Tuesday, September 28, 2021

German Book Review: Daheim by Judith Hermann

 


Daheim means largely home, but it involves in fact the feeling of belonging. Phenomenologically, it may be translated as ´the feeling of being at home´, of being part of a place. Of sharing something of more than a comfortable nature with a place. It is more than a construction which you can call home, a geographical address. It refers to a specific configuration of the soul. 

The woman character of Daheim by Judith Hermann is voicing a lack of belonging. Although she is decomposing and recomposing her emotional and physical environment she is experiencing on a daily basis. The people, and the pieces of furniture and the memories. 

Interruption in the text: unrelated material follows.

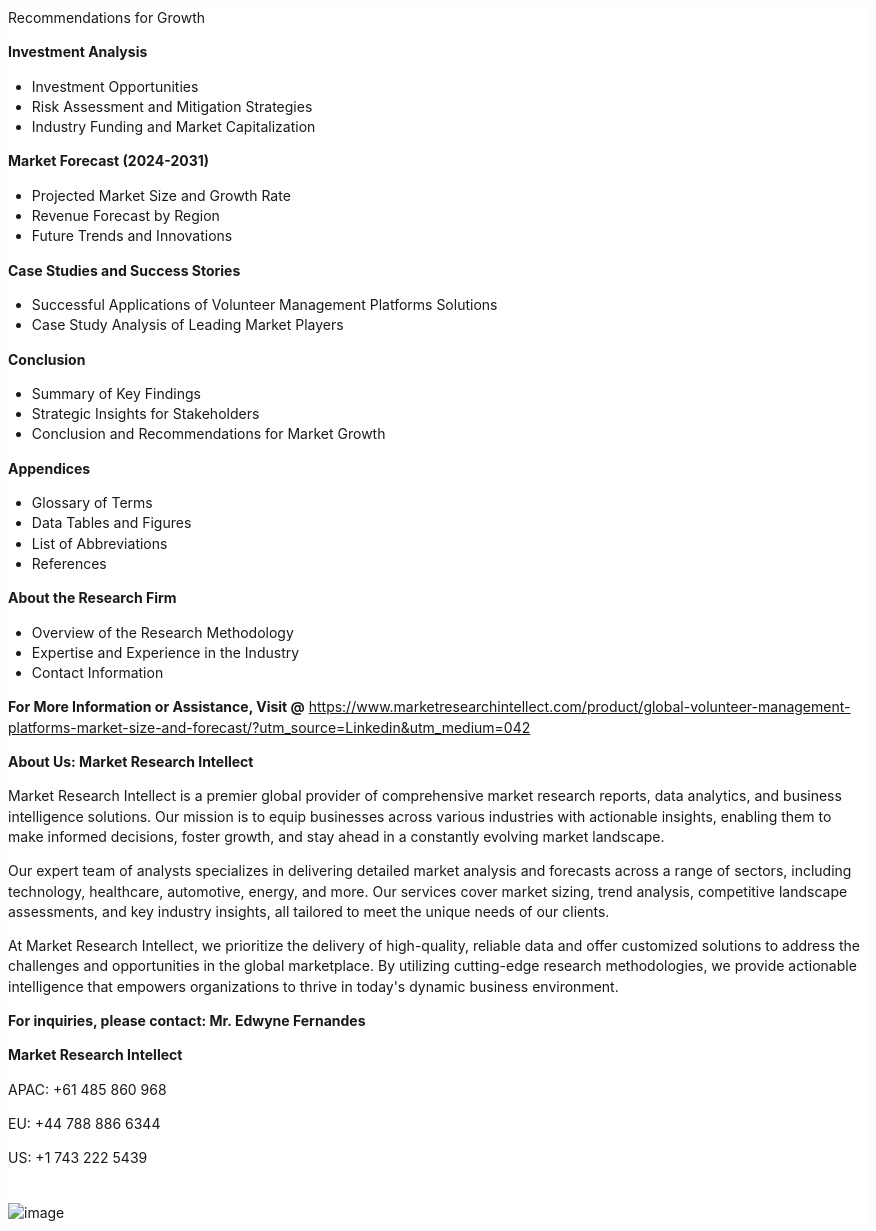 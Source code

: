 Recommendations for Growth</li></ul><p><strong>Investment Analysis</strong></p><ul><li>Investment Opportunities</li><li>Risk Assessment and Mitigation Strategies</li><li>Industry Funding and Market Capitalization</li></ul><p><strong>Market Forecast (2024-2031)</strong></p><ul><li>Projected Market Size and Growth Rate</li><li>Revenue Forecast by Region</li><li>Future Trends and Innovations</li></ul><p><strong>Case Studies and Success Stories</strong></p><ul><li>Successful Applications of Volunteer Management Platforms Solutions</li><li>Case Study Analysis of Leading Market Players</li></ul><p><strong>Conclusion</strong></p><ul><li>Summary of Key Findings</li><li>Strategic Insights for Stakeholders</li><li>Conclusion and Recommendations for Market Growth</li></ul><p><strong>Appendices</strong></p><ul><li>Glossary of Terms</li><li>Data Tables and Figures</li><li>List of Abbreviations</li><li>References</li></ul><p><strong>About the Research Firm</strong></p><ul><li>Overview of the Research Methodology</li><li>Expertise and Experience in the Industry</li><li>Contact Information</li></ul></div><div class="article-main__content" data-test-id="publishing-text-block"><p><span class="font-[700]"><strong>For More Information or Assistance, Visit @</strong>&nbsp;<a href="https://www.marketresearchintellect.com/product/global-volunteer-management-platforms-market-size-and-forecast/?utm_source=Linkedin&utm_medium=042">https://www.marketresearchintellect.com/product/global-volunteer-management-platforms-market-size-and-forecast/?utm_source=Linkedin&utm_medium=042</a></span></p><p><strong>About Us: Market Research Intellect</strong></p><p>Market Research Intellect is a premier global provider of comprehensive market research reports, data analytics, and business intelligence solutions. Our mission is to equip businesses across various industries with actionable insights, enabling them to make informed decisions, foster growth, and stay ahead in a constantly evolving market landscape.</p><p>Our expert team of analysts specializes in delivering detailed market analysis and forecasts across a range of sectors, including technology, healthcare, automotive, energy, and more. Our services cover market sizing, trend analysis, competitive landscape assessments, and key industry insights, all tailored to meet the unique needs of our clients.</p><p>At Market Research Intellect, we prioritize the delivery of high-quality, reliable data and offer customized solutions to address the challenges and opportunities in the global marketplace. By utilizing cutting-edge research methodologies, we provide actionable intelligence that empowers organizations to thrive in today's dynamic business environment.</p><p><strong>For inquiries, please contact: Mr. Edwyne Fernandes</strong></p><p><strong>Market Research Intellect</strong></p><p>APAC: +61 485 860 968</p><p>EU: +44 788 886 6344</p><p>US: +1 743 222 5439</p></div><div class="article-main__content" data-test-id="publishing-text-block">&nbsp;</div>
![image](https://github.com/user-attachments/assets/9d38e620-7a20-4869-90d0-fc2f57c8d026)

Hermann, who read the audiobook I had access to, wrote short stories before and the talent to focus on the small stories of micro-events is visible. The book is made of small stories added to other small stories and encounters and everyday observations. It is one of those books where the voice of the storyteller matters more than the storytelling act in itself. There is a succession of banalities, small encounters from an average life. A woman who left everything behind and moved in the North of Germany, with a grown up daughter who moved away, writing letters to her ex-husband. Connected with other humans on a very random basis. 

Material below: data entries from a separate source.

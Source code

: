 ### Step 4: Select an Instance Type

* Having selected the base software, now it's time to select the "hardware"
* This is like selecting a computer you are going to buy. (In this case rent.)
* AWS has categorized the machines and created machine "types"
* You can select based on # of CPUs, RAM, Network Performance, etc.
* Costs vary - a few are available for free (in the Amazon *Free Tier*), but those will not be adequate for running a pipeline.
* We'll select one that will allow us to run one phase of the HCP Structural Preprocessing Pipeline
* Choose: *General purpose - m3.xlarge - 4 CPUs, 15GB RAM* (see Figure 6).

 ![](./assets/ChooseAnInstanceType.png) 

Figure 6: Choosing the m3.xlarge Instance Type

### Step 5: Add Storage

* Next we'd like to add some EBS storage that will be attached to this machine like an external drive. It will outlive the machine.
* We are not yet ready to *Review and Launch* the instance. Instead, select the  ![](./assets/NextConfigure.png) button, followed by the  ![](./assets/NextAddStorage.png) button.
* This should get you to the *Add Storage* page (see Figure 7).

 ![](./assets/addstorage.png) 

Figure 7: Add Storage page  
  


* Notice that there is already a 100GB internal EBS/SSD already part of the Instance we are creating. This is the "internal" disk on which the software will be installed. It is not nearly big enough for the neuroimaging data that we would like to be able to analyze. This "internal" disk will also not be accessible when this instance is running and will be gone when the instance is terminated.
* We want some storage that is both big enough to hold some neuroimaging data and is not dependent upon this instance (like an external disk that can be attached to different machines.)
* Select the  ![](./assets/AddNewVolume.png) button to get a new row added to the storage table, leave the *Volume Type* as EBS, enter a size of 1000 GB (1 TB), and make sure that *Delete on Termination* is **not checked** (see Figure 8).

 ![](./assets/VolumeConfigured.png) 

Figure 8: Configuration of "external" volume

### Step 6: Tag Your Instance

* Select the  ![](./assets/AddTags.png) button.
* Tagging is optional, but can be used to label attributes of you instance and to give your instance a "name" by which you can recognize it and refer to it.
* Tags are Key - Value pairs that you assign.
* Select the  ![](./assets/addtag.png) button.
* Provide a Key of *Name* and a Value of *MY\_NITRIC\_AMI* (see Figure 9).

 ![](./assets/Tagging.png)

I may be against this type of loneliness. I was talking with someone very dear to me the other day about how people in Western Europe or America are rather happy to set up walls and borders and ´me time´ and miss that deep feeling of friendship and connection that, indeed, may take away some of your personal time and space, but why are you living for? A life of loneliness and ´me time´? What´s the meaning of all this...

But I understood the type of loneliness featured in Daheim. It is rather an alienation, an unempathic daily life. All goes on, every day more or less the same, we go through life making simple observations, accounting for our small gesture, and one day all is gone, and we are gone and that´s no ´butterfly effect´ of our presence. 

There is nothing wrong with this book, and I appreciated to listen to it read by the author. But other people´s loneliness hurts too.